Provided data section start

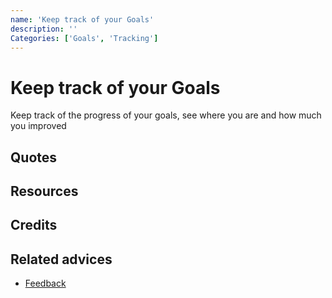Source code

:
 ```yaml
---
name: 'Keep track of your Goals'
description: ''
Categories: ['Goals', 'Tracking']
---
```

# Keep track of your Goals

Keep track of the progress of your goals, see where you are and how much you improved

## Quotes

## Resources

## Credits

## Related advices

- [Feedback]()
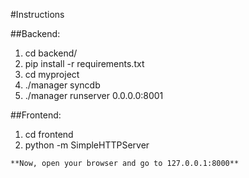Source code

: #Instructions

##Backend:
1. cd backend/
2. pip install -r requirements.txt
3. cd myproject
4. ./manager syncdb
5. ./manager runserver 0.0.0.0:8001

##Frontend:
1. cd frontend
2. python -m SimpleHTTPServer

```
**Now, open your browser and go to 127.0.0.1:8000**
```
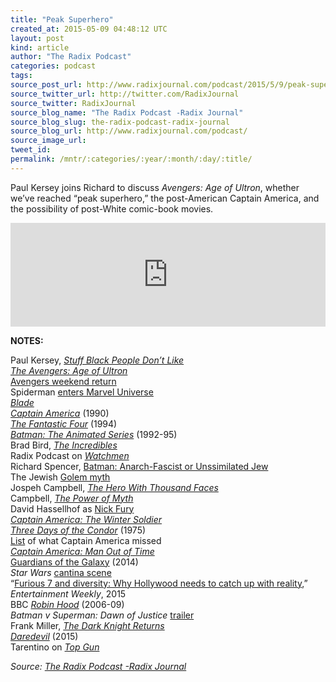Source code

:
 ```yaml
---
title: "Peak Superhero"
created_at: 2015-05-09 04:48:12 UTC
layout: post
kind: article
author: "The Radix Podcast"
categories: podcast
tags: 
source_post_url: http://www.radixjournal.com/podcast/2015/5/9/peak-superhero
source_twitter_url: http://twitter.com/RadixJournal
source_twitter: RadixJournal
source_blog_name: "The Radix Podcast -Radix Journal"
source_blog_slug: the-radix-podcast-radix-journal
source_blog_url: http://www.radixjournal.com/podcast/
source_image_url: 
tweet_id:
permalink: /mntr/:categories/:year/:month/:day/:title/
---
```

<p>Paul Kersey joins Richard to discuss <em>Avengers: Age of Ultron</em>, whether we’ve reached “peak superhero,” the post-American Captain America, and the possibility of post-White comic-book movies. </p>



<iframe scrolling="no" src="https://w.soundcloud.com/player/?url=https%3A//api.soundcloud.com/tracks/204621391&amp;color=ff5500&amp;auto_play=false&amp;hide_related=false&amp;show_comments=true&amp;show_user=true&amp;show_reposts=false" width="100%" frameborder="no" height="166"></iframe><p><strong>NOTES:</strong>    </p><p>Paul Kersey, <em><a href="http://stuffblackpeopledontlike.blogspot.com">Stuff Black People Don’t Like</a></em> <br>
<em><a href="http://www.imdb.com/title/tt2395427/?ref_=nm_flmg_act_3">The Avengers: Age of Ultron</a></em> <br>
<a href="http://time.com/3844686/avengers-age-of-ultron-box-office-weekend/">Avengers weekend return</a> <br>
Spiderman <a href="http://variety.com/2015/film/news/spider-man-marvel-sony-movies-1201429508/">enters Marvel Universe</a> <br>
<em><a href="http://www.imdb.com/title/tt0120611/">Blade</a></em> <br>
<em><a href="https://www.youtube.com/watch?v=dnChulumfdk">Captain America</a></em> (1990) <br>
<em><a href="https://www.youtube.com/watch?v=r_X5C6e3ZeY">The Fantastic Four</a></em> (1994) <br>
<em><a href="http://www.imdb.com/title/tt0103359/?ref_=nv_sr_1">Batman: The Animated Series</a></em> (1992-95) <br>
Brad Bird, <em><a href="http://www.imdb.com/name/nm0083348/">The Incredibles</a></em> <br>
Radix Podcast on <em><a href="http://www.radixjournal.com/vanguard-radio/2014/2/17/the-last-superhero">Watchmen</a></em> <br>
Richard Spencer, <a href="http://www.radixjournal.com/altright-archive/altright-archive/main/blogs/zeitgeist/batman">Batman: Anarch-Fascist or Unssimilated Jew</a> <br>
The Jewish <a href="http://en.wikipedia.org/wiki/Golem">Golem myth</a> <br>
Jospeh Campbell, <em><a href="http://www.amazon.com/exec/obidos/ASIN/1577315936/washisummipub-20">The Hero With Thousand Faces</a></em> <br>
Campbell, <em><a href="http://www.amazon.com/exec/obidos/ASIN/0385418868/washisummipub-20">The Power of Myth</a></em> <br>
David Hassellhof as <a href="https://www.youtube.com/watch?v=QdAPc2PC0w0">Nick Fury</a> <br>
<em><a href="http://www.imdb.com/title/tt1843866/">Captain America: The Winter Soldier</a></em> <br>
<em><a href="http://www.imdb.com/title/tt0073802/">Three Days of the Condor</a></em> (1975) <br>
<a href="http://sploid.gizmodo.com/captain-americas-to-do-list-is-different-depending-on-1562463536">List</a> of what Captain America missed <br>
<em><a href="http://www.amazon.com/exec/obidos/ASIN/078515129X/washisummipub-20">Captain America: Man Out of Time</a></em> <br>
<a href="http://www.imdb.com/title/tt2015381/?ref_=nv_sr_1">Guardians of the Galaxy</a> (2014) <br>
<em>Star Wars</em> <a href="http://www.criticalcommons.org/Members/ccphanson/clips/the-cantina-scene-from-star-wars-episode-iv-a-new">cantina scene</a> <br>
“<a href="http://www.ew.com/article/2015/04/01/furious-7-and-diversity-why-hollywood-needs-catch-reality">Furious 7 and diversity: Why Hollywood needs to catch up with reality</a>,” <em>Entertainment Weekly</em>, 2015 <br>
BBC <em><a href="http://www.imdb.com/title/tt0787985/">Robin Hood</a></em> (2006-09) <br>
<em>Batman v Superman: Dawn of Justice</em> <a href="http://www.imdb.com/title/tt0787985/">trailer</a> <br>
Frank Miller, <em><a href="http://www.amazon.com/exec/obidos/ASIN/1563893428/washisummipub-20">The Dark Knight Returns</a></em> <br>
<em><a href="http://www.imdb.com/title/tt3322312/">Daredevil</a></em> (2015) <br>
Tarentino on <em><a href="https://www.youtube.com/watch?v=BNPVRh0ngUo">Top Gun</a></em>  </p><div class="">
    <i>Source: <a href="http://www.radixjournal.com/podcast/">The Radix Podcast -Radix Journal</a></i>
</div>

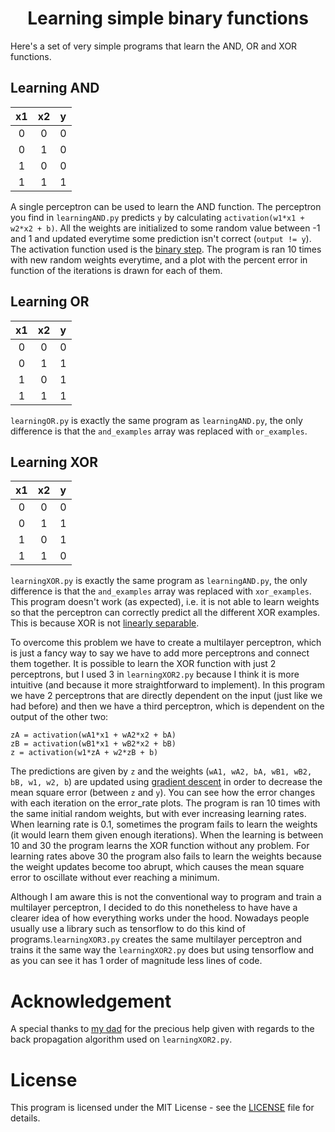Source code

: <h1 align="center">Learning simple binary functions</h1>

Here's a set of very simple programs that learn the AND, OR and XOR functions. 

## Learning AND 

| x1 | x2 | y |
|:--:|:--:|:-:|
| 0  | 0  | 0 |
| 0  | 1  | 0 |
| 1  | 0  | 0 |
| 1  | 1  | 1 | 

A single perceptron can be used to learn the AND function. The perceptron you find in `learningAND.py` predicts `y` by calculating `activation(w1*x1 + w2*x2 + b)`. All the weights are initialized to some random value between -1 and 1 and updated everytime some prediction isn't correct (`output != y`). The activation function used is the [binary step](https://en.wikipedia.org/wiki/Heaviside_step_function). The program is ran 10 times with new random weights everytime, and a plot with the percent error in function of the iterations is drawn for each of them. 

## Learning OR

| x1 | x2 | y |
|:--:|:--:|:-:|
| 0  | 0  | 0 |
| 0  | 1  | 1 |
| 1  | 0  | 1 |
| 1  | 1  | 1 | 

`learningOR.py` is exactly the same program as `learningAND.py`, the only difference is that the `and_examples` array was replaced with `or_examples`.

## Learning XOR 

| x1 | x2 | y |
|:--:|:--:|:-:|
| 0  | 0  | 0 |
| 0  | 1  | 1 |
| 1  | 0  | 1 |
| 1  | 1  | 0 | 

`learningXOR.py` is exactly the same program as `learningAND.py`, the only difference is that the `and_examples` array was replaced with `xor_examples`. This program doesn't work (as expected), i.e. it is not able to learn weights so that the perceptron can correctly predict all the different XOR examples. This is because XOR is not [linearly separable](https://en.wikipedia.org/wiki/Linear_separability).

To overcome this problem we have to create a multilayer perceptron, which is just a fancy way to say we have to add more perceptrons and connect them together. It is possible to learn the XOR function with just 2 perceptrons, but I used 3 in `learningXOR2.py` because I think it is more intuitive (and because it more straightforward to implement). In this program we have 2 perceptrons that are directly dependent on the input (just like we had before) and then we have a third perceptron, which is dependent on the output of the other two: 

```
zA = activation(wA1*x1 + wA2*x2 + bA)
zB = activation(wB1*x1 + wB2*x2 + bB)
z = activation(w1*zA + w2*zB + b)
```

The predictions are given by `z` and the weights (`wA1, wA2, bA, wB1, wB2, bB, w1, w2, b`) are updated using [gradient descent](https://en.wikipedia.org/wiki/Gradient_descent) in order to decrease the mean square error (between `z` and `y`). You can see how the error changes with each iteration on the error_rate plots. The program is ran 10 times with the same initial random weights, but with ever increasing learning rates. When learning rate is 0.1, sometimes the program fails to learn the weights (it would learn them given enough iterations). When the learning is between 10 and 30 the program learns the XOR function without any problem. For learning rates above 30 the program also fails to learn the weights because the weight updates become too abrupt, which causes the mean square error to oscillate without ever reaching a minimum.

Although I am aware this is not the conventional way to program and train a multilayer perceptron, I decided to do this nonetheless to have have a clearer idea of how everything works under the hood. Nowadays people usually use a library such as tensorflow to do this kind of programs.`learningXOR3.py` creates the same multilayer perceptron and trains it the same way the `learningXOR2.py` does but using tensorflow and as you can see it has 1 order of magnitude less lines of code.

# Acknowledgement

A special thanks to [my dad](https://github.com/jvalentedeoliveira) for the precious help given with regards to the back propagation algorithm used on `learningXOR2.py`.

# License

This program is licensed under the MIT License - see the [LICENSE](LICENSE) file for details.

Provided data section end

• Exercise:
For the string "functions", search the preceding data and copy every line that includes it.

• Answer for the task:
: <h1 align="center">Learning simple binary functions</h1>
Here's a set of very simple programs that learn the AND, OR and XOR functions. 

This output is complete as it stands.